TransformationMixin Class
This class provides transformation capabilities to output datasets.
- Inheritance
-
builtins.objectTransformationMixin
Constructor
TransformationMixin()
Methods
read_delimited_files |
Transform the output dataset to a tabular dataset by reading all the output as delimited files. |
read_parquet_files |
Transform the output dataset to a tabular dataset by reading all the output as Parquet files. The tabular dataset is created by parsing the parquet file(s) pointed to by the intermediate output. |
read_delimited_files
Transform the output dataset to a tabular dataset by reading all the output as delimited files.
read_delimited_files(include_path=False, separator=',', header=PromoteHeadersBehavior.ALL_FILES_HAVE_SAME_HEADERS, partition_format=None, path_glob=None, set_column_types=None)
Parameters
Name | Description |
---|---|
include_path
Required
|
Boolean to keep path information as column in the dataset. Defaults to False. This is useful when reading multiple files, and want to know which file a particular record originated from, or to keep useful information in file path. |
separator
Required
|
The separator used to split columns. |
header
Required
|
Controls how column headers are promoted when reading from files. Defaults to assume that all files have the same header. |
partition_format
Required
|
Specify the partition format of path. Defaults to None. The partition information of each path will be extracted into columns based on the specified format. Format part '{column_name}' creates string column, and '{column_name:yyyy/MM/dd/HH/mm/ss}' creates datetime column, where 'yyyy', 'MM', 'dd', 'HH', 'mm' and 'ss' are used to extract year, month, day, hour, minute and second for the datetime type. The format should start from the position of first partition key until the end of file path. For example, given the path '../Accounts/2019/01/01/data.parquet' where the partition is by department name and time, partition_format='/{Department}/{PartitionDate:yyyy/MM/dd}/data.parquet' creates a string column 'Department' with the value 'Accounts' and a datetime column 'PartitionDate' with the value '2019-01-01'. |
path_glob
Required
|
A glob-like pattern to filter files that will be read as delimited files. If set to None, then all files will be read as delimited files. Glob is a Unix style pathname pattern expansion: https://docs.python.org/3/library/glob.html ex)
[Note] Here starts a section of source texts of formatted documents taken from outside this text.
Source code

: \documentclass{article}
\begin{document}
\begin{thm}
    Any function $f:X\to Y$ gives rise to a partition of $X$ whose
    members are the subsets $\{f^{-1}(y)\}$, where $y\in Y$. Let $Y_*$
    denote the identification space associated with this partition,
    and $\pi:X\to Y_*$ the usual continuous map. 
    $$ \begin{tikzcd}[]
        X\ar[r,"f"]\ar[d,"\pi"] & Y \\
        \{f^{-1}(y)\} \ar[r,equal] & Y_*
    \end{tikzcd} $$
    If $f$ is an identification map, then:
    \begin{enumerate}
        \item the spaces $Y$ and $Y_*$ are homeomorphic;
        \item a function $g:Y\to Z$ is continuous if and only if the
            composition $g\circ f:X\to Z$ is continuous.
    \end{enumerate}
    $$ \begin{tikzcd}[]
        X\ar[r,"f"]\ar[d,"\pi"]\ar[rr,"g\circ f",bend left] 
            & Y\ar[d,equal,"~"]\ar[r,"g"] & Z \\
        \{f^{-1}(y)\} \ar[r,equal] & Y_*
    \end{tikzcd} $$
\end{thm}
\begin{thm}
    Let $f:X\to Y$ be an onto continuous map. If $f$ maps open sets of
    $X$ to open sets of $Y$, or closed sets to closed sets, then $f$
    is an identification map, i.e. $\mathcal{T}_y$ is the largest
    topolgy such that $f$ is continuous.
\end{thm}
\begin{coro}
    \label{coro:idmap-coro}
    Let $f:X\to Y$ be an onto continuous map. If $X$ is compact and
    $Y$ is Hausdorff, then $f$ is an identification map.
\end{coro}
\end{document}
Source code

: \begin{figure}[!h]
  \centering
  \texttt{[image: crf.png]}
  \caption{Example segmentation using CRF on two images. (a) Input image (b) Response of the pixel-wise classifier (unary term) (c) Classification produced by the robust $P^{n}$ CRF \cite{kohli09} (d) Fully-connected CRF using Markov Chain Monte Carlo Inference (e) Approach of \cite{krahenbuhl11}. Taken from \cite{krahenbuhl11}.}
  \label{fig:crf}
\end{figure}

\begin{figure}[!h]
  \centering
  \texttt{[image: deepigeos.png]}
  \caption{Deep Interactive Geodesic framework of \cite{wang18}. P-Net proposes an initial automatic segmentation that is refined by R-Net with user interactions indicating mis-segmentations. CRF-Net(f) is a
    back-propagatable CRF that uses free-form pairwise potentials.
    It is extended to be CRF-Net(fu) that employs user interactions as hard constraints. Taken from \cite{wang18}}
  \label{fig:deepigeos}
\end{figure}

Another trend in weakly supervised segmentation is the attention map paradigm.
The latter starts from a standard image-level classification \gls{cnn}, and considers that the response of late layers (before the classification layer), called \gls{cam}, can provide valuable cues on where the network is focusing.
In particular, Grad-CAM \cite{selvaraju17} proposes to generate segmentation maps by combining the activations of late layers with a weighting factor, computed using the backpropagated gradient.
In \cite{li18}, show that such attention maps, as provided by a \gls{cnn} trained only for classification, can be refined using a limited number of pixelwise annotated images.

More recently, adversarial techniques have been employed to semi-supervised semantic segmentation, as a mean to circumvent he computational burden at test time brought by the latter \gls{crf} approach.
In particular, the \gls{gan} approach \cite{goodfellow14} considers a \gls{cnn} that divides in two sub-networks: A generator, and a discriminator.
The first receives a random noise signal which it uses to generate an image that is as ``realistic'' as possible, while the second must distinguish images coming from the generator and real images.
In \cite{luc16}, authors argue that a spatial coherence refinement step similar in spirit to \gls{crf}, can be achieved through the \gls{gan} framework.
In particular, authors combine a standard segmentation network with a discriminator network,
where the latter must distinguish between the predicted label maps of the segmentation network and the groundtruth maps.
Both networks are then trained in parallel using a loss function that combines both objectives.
Note: Using the **** pattern in large directory trees may consume an inordinate amount of time. In general, for large directory trees, being more specific in the glob pattern can increase performance. |
set_column_types
Required
|
A dictionary to set column data type, where key is column name and value is DataType. Columns not in the dictionary will remain of type string. Passing None will result in no conversions. Entries for columns not found in the source data will not cause an error and will be ignored. |
Returns
Type | Description |
---|---|
A OutputTabularDatasetConfig instance with instruction of how to convert the output into a TabularDataset. |
read_parquet_files
Transform the output dataset to a tabular dataset by reading all the output as Parquet files.
The tabular dataset is created by parsing the parquet file(s) pointed to by the intermediate output.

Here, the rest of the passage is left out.